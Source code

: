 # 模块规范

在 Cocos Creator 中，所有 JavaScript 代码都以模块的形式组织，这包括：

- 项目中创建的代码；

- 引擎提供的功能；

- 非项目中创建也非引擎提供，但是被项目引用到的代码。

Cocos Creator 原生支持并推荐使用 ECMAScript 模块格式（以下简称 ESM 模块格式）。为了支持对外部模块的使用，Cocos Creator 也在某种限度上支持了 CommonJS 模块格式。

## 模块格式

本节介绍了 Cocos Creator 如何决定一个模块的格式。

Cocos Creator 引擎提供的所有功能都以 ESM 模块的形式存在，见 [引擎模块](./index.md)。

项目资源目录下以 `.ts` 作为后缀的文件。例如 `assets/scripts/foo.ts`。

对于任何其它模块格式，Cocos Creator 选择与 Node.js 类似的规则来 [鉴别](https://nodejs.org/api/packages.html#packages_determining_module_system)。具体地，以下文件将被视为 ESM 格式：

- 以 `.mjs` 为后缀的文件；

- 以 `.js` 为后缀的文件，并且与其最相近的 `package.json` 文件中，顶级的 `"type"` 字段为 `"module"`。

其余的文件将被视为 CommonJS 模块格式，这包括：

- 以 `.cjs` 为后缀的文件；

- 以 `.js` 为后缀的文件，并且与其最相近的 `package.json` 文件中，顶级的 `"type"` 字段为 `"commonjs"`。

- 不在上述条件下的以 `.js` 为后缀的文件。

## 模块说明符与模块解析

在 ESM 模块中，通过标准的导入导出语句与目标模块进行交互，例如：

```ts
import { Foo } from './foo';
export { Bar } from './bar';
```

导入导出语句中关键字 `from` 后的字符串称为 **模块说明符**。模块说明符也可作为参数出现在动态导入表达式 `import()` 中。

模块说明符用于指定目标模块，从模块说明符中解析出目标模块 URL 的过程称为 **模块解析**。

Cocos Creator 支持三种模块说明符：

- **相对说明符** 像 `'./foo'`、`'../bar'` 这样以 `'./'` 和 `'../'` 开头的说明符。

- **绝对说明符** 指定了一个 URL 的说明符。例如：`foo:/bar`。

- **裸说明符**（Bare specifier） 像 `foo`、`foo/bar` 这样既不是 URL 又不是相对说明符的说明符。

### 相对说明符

------------------------------------

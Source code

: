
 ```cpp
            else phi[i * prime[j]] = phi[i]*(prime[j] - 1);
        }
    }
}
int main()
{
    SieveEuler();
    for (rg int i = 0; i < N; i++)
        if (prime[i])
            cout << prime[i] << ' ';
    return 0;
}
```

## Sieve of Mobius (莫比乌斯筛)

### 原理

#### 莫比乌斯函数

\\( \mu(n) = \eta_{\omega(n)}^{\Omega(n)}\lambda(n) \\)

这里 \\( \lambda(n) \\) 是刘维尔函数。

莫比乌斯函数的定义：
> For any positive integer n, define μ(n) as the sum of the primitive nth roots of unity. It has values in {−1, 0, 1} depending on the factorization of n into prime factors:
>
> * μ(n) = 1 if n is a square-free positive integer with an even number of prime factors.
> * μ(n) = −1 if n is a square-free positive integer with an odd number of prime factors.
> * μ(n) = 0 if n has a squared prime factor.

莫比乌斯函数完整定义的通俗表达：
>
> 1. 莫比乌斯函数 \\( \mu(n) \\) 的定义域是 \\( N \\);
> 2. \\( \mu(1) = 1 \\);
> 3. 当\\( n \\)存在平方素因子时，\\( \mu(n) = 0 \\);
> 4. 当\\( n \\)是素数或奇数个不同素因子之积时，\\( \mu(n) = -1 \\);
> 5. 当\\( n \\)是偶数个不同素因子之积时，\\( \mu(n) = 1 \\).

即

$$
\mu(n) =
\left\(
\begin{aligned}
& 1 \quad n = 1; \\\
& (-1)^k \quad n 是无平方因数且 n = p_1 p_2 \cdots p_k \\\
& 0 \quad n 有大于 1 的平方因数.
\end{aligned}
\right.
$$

------------------------------------

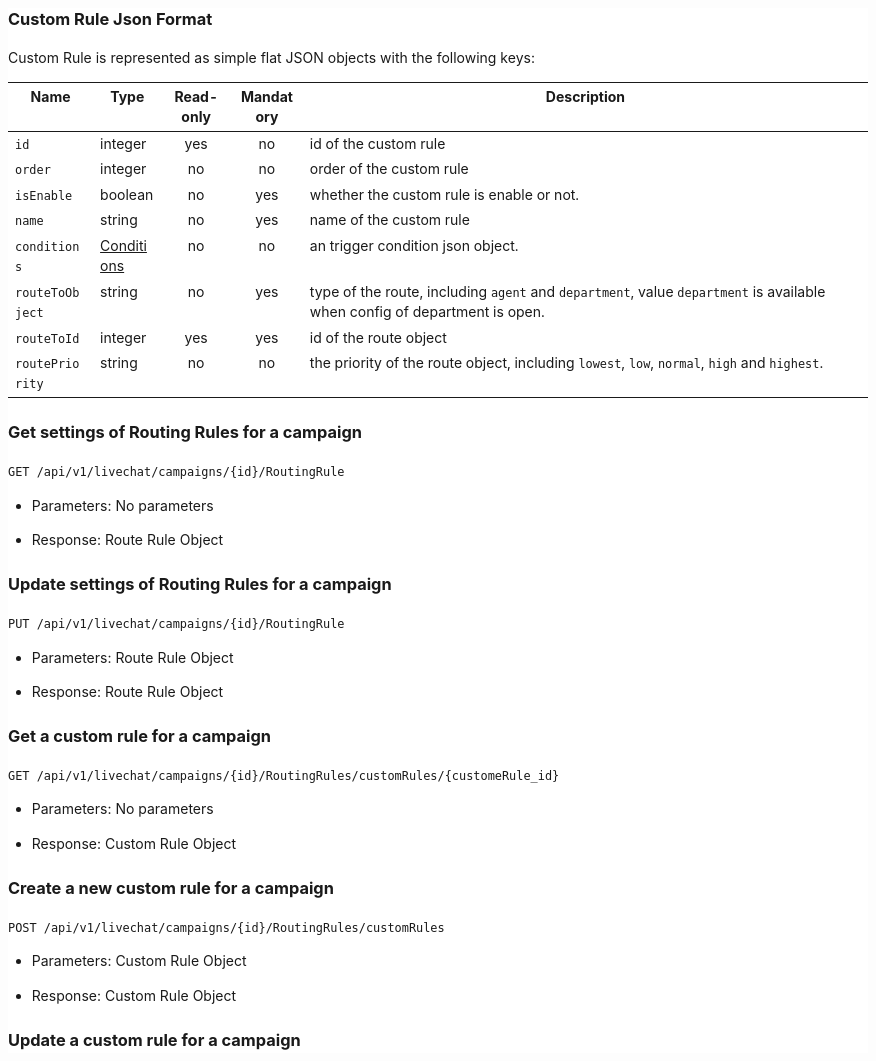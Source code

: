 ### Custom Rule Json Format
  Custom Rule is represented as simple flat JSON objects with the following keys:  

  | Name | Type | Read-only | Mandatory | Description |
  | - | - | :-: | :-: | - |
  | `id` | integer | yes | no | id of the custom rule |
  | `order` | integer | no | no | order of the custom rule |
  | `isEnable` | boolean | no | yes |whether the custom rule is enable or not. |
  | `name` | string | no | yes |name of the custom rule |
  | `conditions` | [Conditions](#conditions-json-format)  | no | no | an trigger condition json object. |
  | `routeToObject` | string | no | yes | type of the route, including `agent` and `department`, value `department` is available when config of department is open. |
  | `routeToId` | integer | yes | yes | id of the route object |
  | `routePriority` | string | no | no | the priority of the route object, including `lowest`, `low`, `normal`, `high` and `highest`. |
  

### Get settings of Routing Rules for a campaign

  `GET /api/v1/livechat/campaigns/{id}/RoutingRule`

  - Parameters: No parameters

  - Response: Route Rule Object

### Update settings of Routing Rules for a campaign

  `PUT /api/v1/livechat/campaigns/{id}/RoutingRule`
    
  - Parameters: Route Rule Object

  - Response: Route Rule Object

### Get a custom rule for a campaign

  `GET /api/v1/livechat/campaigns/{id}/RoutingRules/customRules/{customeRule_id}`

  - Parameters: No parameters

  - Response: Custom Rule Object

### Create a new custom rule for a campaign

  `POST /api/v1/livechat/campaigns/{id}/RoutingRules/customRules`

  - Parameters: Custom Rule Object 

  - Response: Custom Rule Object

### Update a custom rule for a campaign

------------------------------------

#### The task:
Would you retype the lines above from the one with "### Create a new custom rule for a campaign" down to the one with "### Update a custom rule for a campaign", word for word, both ends included and no other lines?

#### Answer to this exercise:
### Create a new custom rule for a campaign

  `POST /api/v1/livechat/campaigns/{id}/RoutingRules/customRules`

  - Parameters: Custom Rule Object 

  - Response: Custom Rule Object

### Update a custom rule for a campaign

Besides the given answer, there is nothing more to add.